> Task brief
Nothing but a verbatim copy of the data, minus the images, should be returned.

> The records
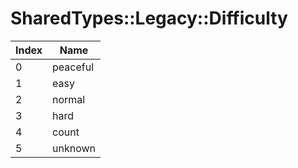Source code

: # SharedTypes::Legacy::Difficulty

Index | Name
--- | ---
0 | peaceful
1 | easy
2 | normal
3 | hard
4 | count
5 | unknown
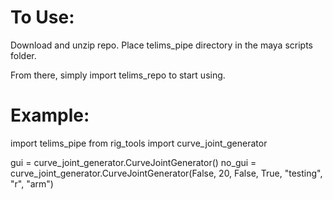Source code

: # To Use:

Download and unzip repo.
Place telims_pipe directory in the maya scripts folder.

From there, simply import telims_repo to start using.

# Example:
import telims_pipe
from rig_tools import curve_joint_generator

gui = curve_joint_generator.CurveJointGenerator()
no_gui = curve_joint_generator.CurveJointGenerator(False, 20, False, True, "testing", "r", "arm")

> Written solution
Source code

: # SharedTypes::Legacy::Difficulty

Index | Name
--- | ---
0 | peaceful
1 | easy
2 | normal
3 | hard
4 | count
5 | unknown
Source code

: # To Use:

Download and unzip repo.
Place telims_pipe directory in the maya scripts folder.

From there, simply import telims_repo to start using.

# Example:
import telims_pipe
from rig_tools import curve_joint_generator

gui = curve_joint_generator.CurveJointGenerator()
no_gui = curve_joint_generator.CurveJointGenerator(False, 20, False, True, "testing", "r", "arm")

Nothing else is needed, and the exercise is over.